When he was called, we read a very interesting statement. Luk 5:27-28 And after
that He went out, and noticed a tax-gatherer named Levi, sitting in the tax office,
and He said to him, ‘Follow Me.’ And he left everything behind, and rose and
began to follow Him.
I like the fact that Luke recorded this and I’ll show you why. Mat 9:9 And as
Jesus passed on from there, He saw a man, called Matthew, sitting in the tax
office; and He said to him, ‘Follow Me!’ And he rose, and followed Him.That’s all
Matthew says – not even recording that he left everything behind to follow Christ.
He had the attitude of the apostle Paul in Phi 3:7 But whatever things were gain
to me, those things I have counted as loss for the sake of Christ.
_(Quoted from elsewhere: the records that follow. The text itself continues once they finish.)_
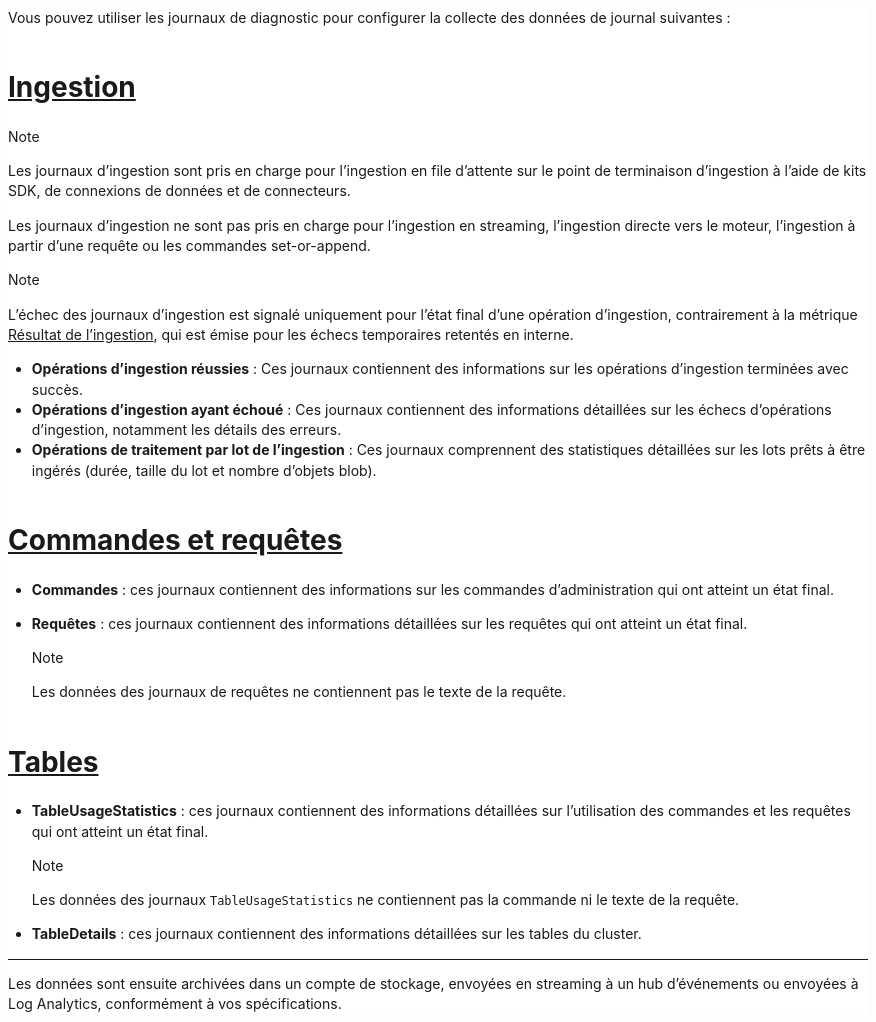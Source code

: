 Vous pouvez utiliser les journaux de diagnostic pour configurer la collecte des données de journal suivantes :

# <a name="ingestion"></a>[Ingestion](#tab/ingestion)

> [!NOTE]
> Les journaux d’ingestion sont pris en charge pour l’ingestion en file d’attente sur le point de terminaison d’ingestion à l’aide de kits SDK, de connexions de données et de connecteurs.
>
> Les journaux d’ingestion ne sont pas pris en charge pour l’ingestion en streaming, l’ingestion directe vers le moteur, l’ingestion à partir d’une requête ou les commandes set-or-append.

> [!NOTE]
> L’échec des journaux d’ingestion est signalé uniquement pour l’état final d’une opération d’ingestion, contrairement à la métrique [Résultat de l’ingestion](using-metrics.md#ingestion-metrics), qui est émise pour les échecs temporaires retentés en interne.

* **Opérations d’ingestion réussies** : Ces journaux contiennent des informations sur les opérations d’ingestion terminées avec succès.
* **Opérations d’ingestion ayant échoué** : Ces journaux contiennent des informations détaillées sur les échecs d’opérations d’ingestion, notamment les détails des erreurs. 
* **Opérations de traitement par lot de l’ingestion** : Ces journaux comprennent des statistiques détaillées sur les lots prêts à être ingérés (durée, taille du lot et nombre d’objets blob).

# <a name="commands-and-queries"></a>[Commandes et requêtes](#tab/commands-and-queries)

* **Commandes** : ces journaux contiennent des informations sur les commandes d’administration qui ont atteint un état final.
* **Requêtes** : ces journaux contiennent des informations détaillées sur les requêtes qui ont atteint un état final. 

    > [!NOTE]
    > Les données des journaux de requêtes ne contiennent pas le texte de la requête.
    
# <a name="tables"></a>[Tables](#tab/tables)

* **TableUsageStatistics** : ces journaux contiennent des informations détaillées sur l’utilisation des commandes et les requêtes qui ont atteint un état final.

    > [!NOTE]
    > Les données des journaux `TableUsageStatistics` ne contiennent pas la commande ni le texte de la requête.

* **TableDetails** : ces journaux contiennent des informations détaillées sur les tables du cluster.

---

Les données sont ensuite archivées dans un compte de stockage, envoyées en streaming à un hub d’événements ou envoyées à Log Analytics, conformément à vos spécifications.
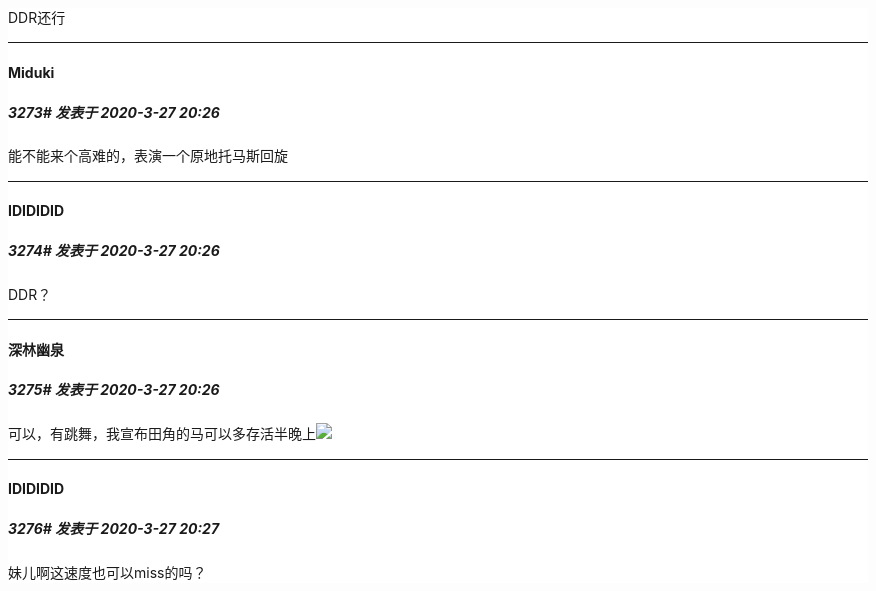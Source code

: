 


DDR还行







-----

####  Miduki  
##### 3273#       发表于 2020-3-27 20:26




能不能来个高难的，表演一个原地托马斯回旋







-----

####  IDIDIDID  
##### 3274#       发表于 2020-3-27 20:26




DDR？







-----

####  深林幽泉  
##### 3275#       发表于 2020-3-27 20:26




可以，有跳舞，我宣布田角的马可以多存活半晚上<img src="https://static.saraba1st.com/image/smiley/face2017/066.png" referrerpolicy="no-referrer">







-----

####  IDIDIDID  
##### 3276#       发表于 2020-3-27 20:27




妹儿啊这速度也可以miss的吗？


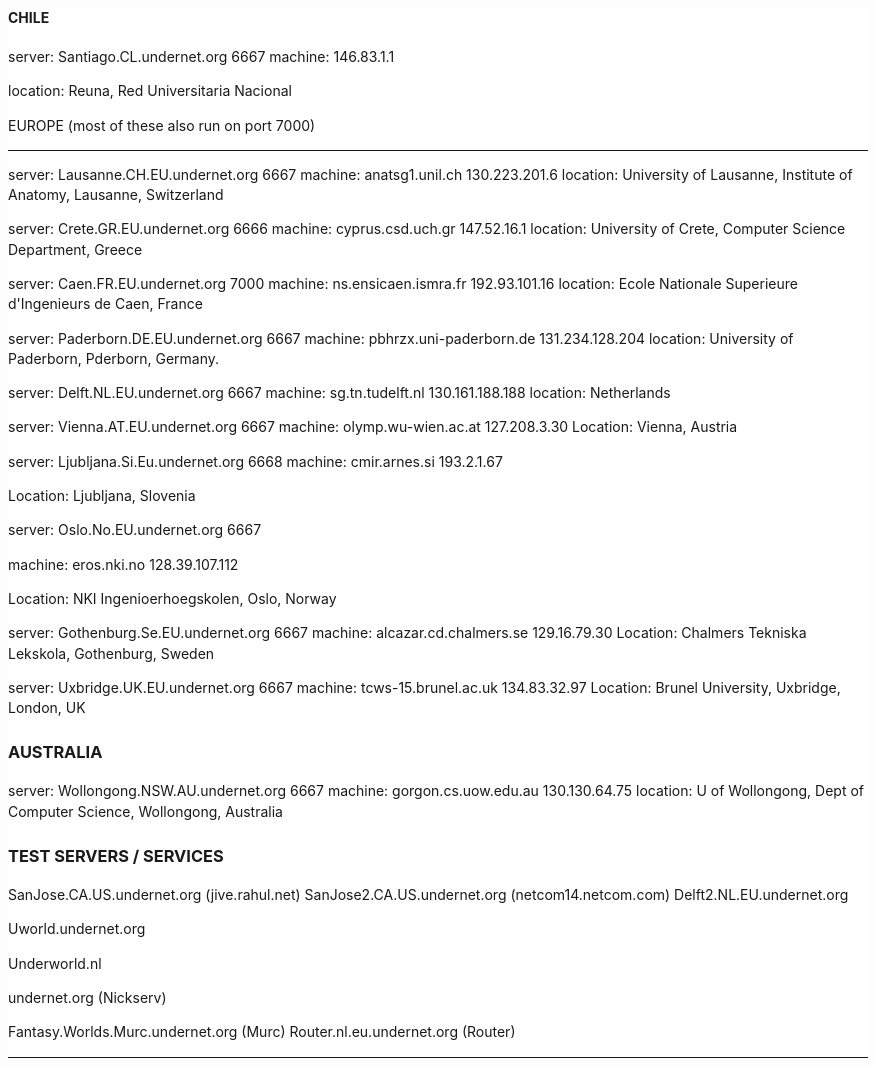#### CHILE

server: Santiago.CL.undernet.org 6667 machine: 146.83.1.1

location: Reuna, Red Universitaria Nacional

EUROPE (most of these also run on port 7000)

* * *

server: Lausanne.CH.EU.undernet.org 6667 machine: anatsg1.unil.ch
130.223.201.6 location: University of Lausanne, Institute of Anatomy,
Lausanne, Switzerland

server: Crete.GR.EU.undernet.org 6666 machine: cyprus.csd.uch.gr 147.52.16.1
location: University of Crete, Computer Science Department, Greece

server: Caen.FR.EU.undernet.org 7000 machine: ns.ensicaen.ismra.fr
192.93.101.16 location: Ecole Nationale Superieure d'Ingenieurs de Caen,
France

server: Paderborn.DE.EU.undernet.org 6667 machine: pbhrzx.uni-paderborn.de
131.234.128.204 location: University of Paderborn, Pderborn, Germany.

server: Delft.NL.EU.undernet.org 6667 machine: sg.tn.tudelft.nl
130.161.188.188 location: Netherlands

server: Vienna.AT.EU.undernet.org 6667 machine: olymp.wu-wien.ac.at
127.208.3.30 Location: Vienna, Austria

server: Ljubljana.Si.Eu.undernet.org 6668 machine: cmir.arnes.si 193.2.1.67

Location: Ljubljana, Slovenia

server: Oslo.No.EU.undernet.org 6667

machine: eros.nki.no 128.39.107.112

Location: NKI Ingenioerhoegskolen, Oslo, Norway

server: Gothenburg.Se.EU.undernet.org 6667 machine: alcazar.cd.chalmers.se
129.16.79.30 Location: Chalmers Tekniska Lekskola, Gothenburg, Sweden

server: Uxbridge.UK.EU.undernet.org 6667 machine: tcws-15.brunel.ac.uk
134.83.32.97 Location: Brunel University, Uxbridge, London, UK

### AUSTRALIA

server: Wollongong.NSW.AU.undernet.org 6667 machine: gorgon.cs.uow.edu.au
130.130.64.75 location: U of Wollongong, Dept of Computer Science, Wollongong,
Australia

### TEST SERVERS / SERVICES

SanJose.CA.US.undernet.org (jive.rahul.net) SanJose2.CA.US.undernet.org
(netcom14.netcom.com) Delft2.NL.EU.undernet.org

Uworld.undernet.org

Underworld.nl

undernet.org (Nickserv)

Fantasy.Worlds.Murc.undernet.org (Murc) Router.nl.eu.undernet.org (Router)

* * *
At what period
of Christ’s ministry he was called does not appear with certainty in the Scriptures,
but we do know Peter, James and John were already trustworthy disciples of
Jesus. Unlike the first six among the apostles, Matthew did not enter the group
from among the pupils of John the Baptist. Following his call by Jesus, Matthew
is not mentioned again in the New Testament. According to tradition Matthew
preached in Judea and then in foreign nations especially Ethiopia.


Next we have Thomas, who was also called “Didymus” or “the Twin,” Joh
11:16; 20:24; 21:2, and is referred to in detail by the gospel of John alone. In Joh
11:1-54, when Jesus, despite imminent danger at the hands of hostile Jews,
declared His intention of going to Bethany to heal Lazarus, Thomas alone
opposed the other disciples who sought to discourage Him, and protested, “Let us
also go; that we may die with him.”
Joh 11:11-16 This He said, and after that He said to them, ‘Our friend Lazarus
has fallen asleep; but I go, that I may awaken him out of sleep.’ The disciples
therefore said to Him, ‘Lord, if he has fallen asleep, he will recover.’ Now Jesus
had spoken of his death, but they thought that He was speaking of literal sleep.
Then Jesus therefore said to them plainly, ‘Lazarus is dead, and I am glad for
your sakes that I was not there, so that you may believe; but let us go to him.’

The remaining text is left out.